# Lab 7 Neural Language Model
A language model predicts the next word in the sequence based on the specific words that have come before it in the sequence.

It is also possible to develop language models at the character level using neural networks. The benefit of character-based language models is their small vocabulary and flexibility in handling any words, punctuation, and other document structure. This comes at the cost of requiring larger models that are slower to train.

Nevertheless, in the field of neural language models, character-based models offer a lot of promise for a general, flexible and powerful approach to language modeling.

As a prerequisite for the lab, make sure to pip install:
- keras
- tensorflow
- h5py

# Source Text Creation

To start out with, we'll be using a simple nursery rhyme. It's quite short so we can actually train something on your CPU and see relatively interesting results. Please copy and paste the following text in a text file and save it as "rhyme.txt". Place this in the same directory as this jupyter notebook:

In [1]:
!pip install tensorflow
!pip install keras
!pip install h5py



In [2]:
s='Sing a song of sixpence,\
A pocket full of rye.\
Four and twenty blackbirds,\
Baked in a pie.\
When the pie was opened\
The birds began to sing;\
Wasn’t that a dainty dish,\
To set before the king.\
The king was in his counting house,\
Counting out his money;\
The queen was in the parlour,\
Eating bread and honey.\
The maid was in the garden,\
Hanging out the clothes,\
When down came a blackbird\
And pecked off her nose.'

with open('rhymes.txt','w') as f:
  f.write(s)

# Sequence Generation

A language model must be trained on the text, and in the case of a character-based language model, the input and output sequences must be characters.

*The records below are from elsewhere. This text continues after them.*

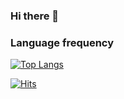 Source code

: ### Hi there 👋

<!--
**Palbangmiyine/Palbangmiyine** is a ✨ _special_ ✨ repository because its `README.md` (this file) appears on your GitHub profile.

Here are some ideas to get you started:

- 🔭 I’m currently working on ...
- 🌱 I’m currently learning ...
- 👯 I’m looking to collaborate on ...
- 🤔 I’m looking for help with ...
- 💬 Ask me about ...
- 📫 How to reach me: ...
- 😄 Pronouns: ...
- ⚡ Fun fact: ...
-->

### Language frequency  

[![Top Langs](https://github-readme-stats.vercel.app/api/top-langs/?username=Palbahngmiyine&layout=compact&hide=Objective-C,Swift&langs_count=10)](https://github.com/anuraghazra/github-readme-stats)

[![Hits](https://hits.seeyoufarm.com/api/count/incr/badge.svg?url=https%3A%2F%2Fgithub.com%2Fpalbahngmiyine%2Fpalbahngmiyine&count_bg=%2379C83D&title_bg=%23555555&icon=&icon_color=%23E7E7E7&title=hits&edge_flat=false)](https://subux.dev)
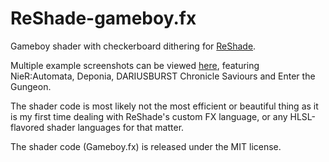 # ReShade-gameboy.fx

Gameboy shader with checkerboard dithering for [ReShade](https://reshade.me/).

Multiple example screenshots can be viewed [here](https://twitter.com/kchplr/status/873810149231779840), featuring
NieR:Automata, Deponia, DARIUSBURST Chronicle Saviours and Enter the Gungeon.

The shader code is most likely not the most efficient or beautiful thing as it is my first time dealing with ReShade's
custom FX language, or any HLSL-flavored shader languages for that matter.

The shader code (Gameboy.fx) is released under the MIT license.
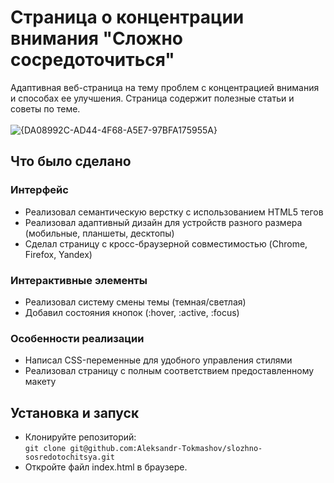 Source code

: # Страница о концентрации внимания "Сложно сосредоточиться"
Адаптивная веб-страница на тему проблем с концентрацией внимания и способах ее улучшения. Страница содержит полезные статьи и советы по теме.
<br><br>
![{DA08992C-AD44-4F68-A5E7-97BFA175955A}](https://github.com/user-attachments/assets/5a0825a4-8a7b-4982-8c74-9a82869380ad)
## Что было сделано 
### Интерфейс
- Реализовал семантическую верстку с использованием HTML5 тегов
- Реализовал адаптивный дизайн для устройств разного размера (мобильные, планшеты, десктопы)
- Сделал страницу с кросс-браузерной совместимостью (Chrome, Firefox, Yandex)
### Интерактивные элементы
- Реализовал систему смены темы (темная/светлая)
- Добавил состояния кнопок (:hover, :active, :focus)
### Особенности реализации
- Написал CSS-переменные для удобного управления стилями
- Реализовал страницу с полным соответствием предоставленному макету
## Установка и запуск
- Клонируйте репозиторий: \
`git clone git@github.com:Aleksandr-Tokmashov/slozhno-sosredotochitsya.git`
- Откройте файл index.html в браузере.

The number of characters used as input will also define the number of characters that will need to be provided to the model in order to elicit the first predicted character.

After the first character has been generated, it can be appended to the input sequence and used as input for the model to generate the next character.

Longer sequences offer more context for the model to learn what character to output next but take longer to train and impose more burden on seeding the model when generating text.

We will use an arbitrary length of 10 characters for this model.

There is not a lot of text, and 10 characters is a few words.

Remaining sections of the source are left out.